Suppose $W$ is a complex vector space. Let $\overline{W}$ denote the complex vector space $W$, but with scalar multiplication replaced by $(z,w)\mapsto \bar{z}\cdot w$.
I want to show that $(W_\mathbb{R})^\mathbb{C}$ is isomorphic (as complex vector spaces) to the external direct product $W\boxplus\overline{W}$ without resorting to dimension arguments. My text isn't clear, but I think $(W_\mathbb{R})^\mathbb{C}$ denotes the complexification of $W$ when viewed as a real vector space.

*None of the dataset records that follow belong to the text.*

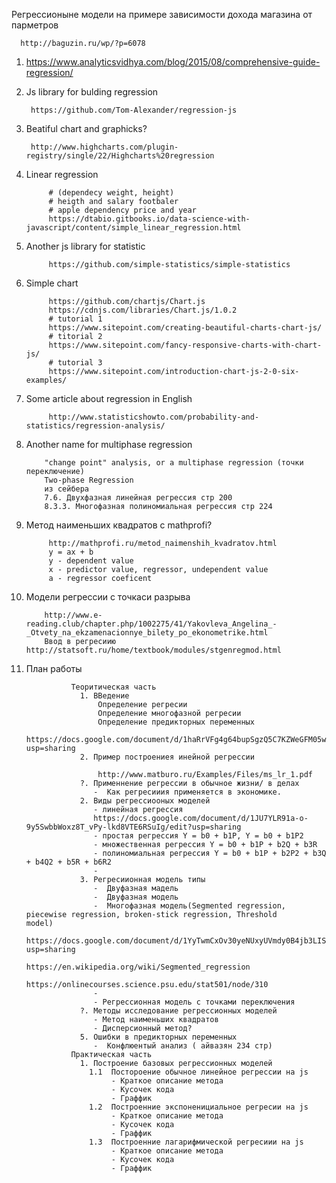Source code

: Регрессионыне модели на примере зависимости дохода магазина от парметров
      
      http://baguzin.ru/wp/?p=6078


1. https://www.analyticsvidhya.com/blog/2015/08/comprehensive-guide-regression/

2. Js library for bulding regression
      
        https://github.com/Tom-Alexander/regression-js
3. Beatiful chart and graphicks?
        
        http://www.highcharts.com/plugin-registry/single/22/Highcharts%20regression
4. Linear regression
            
            # (dependecy weight, height)
            # heigth and salary footbaler
            # apple dependency price and year 
            https://dtabio.gitbooks.io/data-science-with-javascript/content/simple_linear_regression.html
5. Another js library for statistic 
            
            https://github.com/simple-statistics/simple-statistics
6. Simple chart 
            
            https://github.com/chartjs/Chart.js
            https://cdnjs.com/libraries/Chart.js/1.0.2
            # tutorial 1
            https://www.sitepoint.com/creating-beautiful-charts-chart-js/
            # titorial 2
            https://www.sitepoint.com/fancy-responsive-charts-with-chart-js/
            # tutorial 3
            https://www.sitepoint.com/introduction-chart-js-2-0-six-examples/

7. Some article about regression in English
            
            http://www.statisticshowto.com/probability-and-statistics/regression-analysis/
            
            
8.  Another name for multiphase regression 
            
            "change point" analysis, or a multiphase regression (точки переключение)
            Two-phase Regression
            из сейбера
            7.6. Двухфазная линейная регрессия стр 200
            8.3.3. Многофазная полиномиальная регрессия стр 224
            
9. Метод наименьших квадратов с mathprofi?
            
            http://mathprofi.ru/metod_naimenshih_kvadratov.html
            y = ax + b
            y - dependent value 
            x - predictor value, regressor, undependent value
            a - regressor coeficent
10. Модели регрессии с точкаси разрыва
            
            http://www.e-reading.club/chapter.php/1002275/41/Yakovleva_Angelina_-_Otvety_na_ekzamenacionnye_bilety_po_ekonometrike.html
            Ввод в регресиию http://statsoft.ru/home/textbook/modules/stgenregmod.html
            
11. План работы
                  
                  Теоритическая часть
                    1. ВВедение 
                        Определение регресии
                        Определение многофазной регресии
                        Определение предикторных переменных
                        https://docs.google.com/document/d/1haRrVFg4g64bupSgzQ5C7KZWeGFM05wxTHi66bJ_zj4/edit?usp=sharing
                    2. Пример построениея инейной регрессии
                        
                        http://www.matburo.ru/Examples/Files/ms_lr_1.pdf    
                    ?. Применнение регрессии в обычное жизни/ в делах
                       -  Как регресииия применяется в экономике.
                    2. Виды регрессиооных моделей
                       - линейная регрессия 
                       https://docs.google.com/document/d/1JU7YLR91a-o-9y5SwbbWoxz8T_vPy-lkd8VTE6RSuIg/edit?usp=sharing
                       - простая регрессия Y = b0 + b1P, Y = b0 + b1P2
                       - множественная регрессия Y = b0 + b1P + b2Q + b3R
                       - полиномиальная регрессия Y = b0 + b1P + b2P2 + b3Q + b4Q2 + b5R + b6R2
                       - 
                    3. Регресиионная модель типы
                       -  Двуфазная мадель
                       -  Двуфазная модель 
                       -  Многофазная модель(Segmented regression, piecewise regression, broken-stick regression, Threshold                          model)
                       https://docs.google.com/document/d/1YyTwmCxOv30yeNUxyUVmdy0B4jb3LIS1scvOoVGYZTA/edit?usp=sharing
                          https://en.wikipedia.org/wiki/Segmented_regression
                          https://onlinecourses.science.psu.edu/stat501/node/310
                       - 
                       - Регрессионная модель с точками переключения
                    ?. Методы исследование регрессионных моделей
                       - Метод наименьших квадратов
                       - Дисперсионный метод?
                    5. Ошибки в предикторных переменных 
                       -  Конфлюентый анализ ( айвазян 234 стр) 
                  Практическая часть
                    1. Построение базовых регрессионных моделей
                      1.1  Постороение обычное линейное регрессии на js
                           - Краткое описание метода
                           - Кусочек кода
                           - Граффик        
                      1.2  Построенние экспоненициальное регресии на js
                           - Краткое описание метода
                           - Кусочек кода
                           - Граффик  
                      1.3  Построенние лагарифмической регресиии на js
                           - Краткое описание метода
                           - Кусочек кода
                           - Граффик  
                      
                    
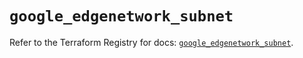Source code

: # `google_edgenetwork_subnet`

Refer to the Terraform Registry for docs: [`google_edgenetwork_subnet`](https://registry.terraform.io/providers/hashicorp/google-beta/6.28.0/docs/resources/google_edgenetwork_subnet).
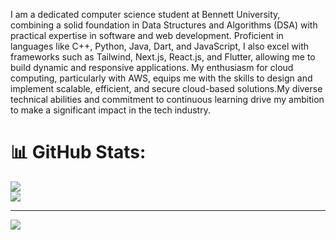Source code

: I am a dedicated computer science student at Bennett University, combining a solid foundation in Data Structures and Algorithms (DSA) with practical expertise in software and web development. Proficient in languages like C++, Python, Java, Dart, and JavaScript, I also excel with frameworks such as Tailwind, Next.js, React.js, and Flutter, allowing me to build dynamic and responsive applications. My enthusiasm for cloud computing, particularly with AWS, equips me with the skills to design and implement scalable, efficient, and secure cloud-based solutions.My diverse technical abilities and commitment to continuous learning drive my ambition to make a significant impact in the tech industry.

# 📊 GitHub Stats:
![](https://github-readme-streak-stats.herokuapp.com/?user=akshit2941&theme=dark&hide_border=false)<br/>
![](https://github-readme-stats.vercel.app/api/top-langs/?username=akshit2941&theme=dark&hide_border=false&include_all_commits=true&count_private=true&layout=compact)

---

[![](https://visitcount.itsvg.in/api?id=akshit2941&icon=0&color=0)](https://visitcount.itsvg.in)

I tried to define a map $f\colon (W_\mathbb{R})^\Bbb{C}\to W\boxplus\overline{W}$ by $u+vi\mapsto (u,v)$. So $f$ is a bijection, and an additive homomorphism. I tried showing it respects scalar multiplication like this.
I get $ f((a+bi)(u+vi))=f(au-bv+(bu+av)i)=(au-bv,bu+av) $ and $ (a+bi)f(u+vi)=(a+bi)(u,v)=((a+bi)u,(a-bi)v) $ so I think my map is wrong. Is there an explicit isomorphism?
By the way, this is problem 2.33(b) of Roman's Advanced Linear Algebra.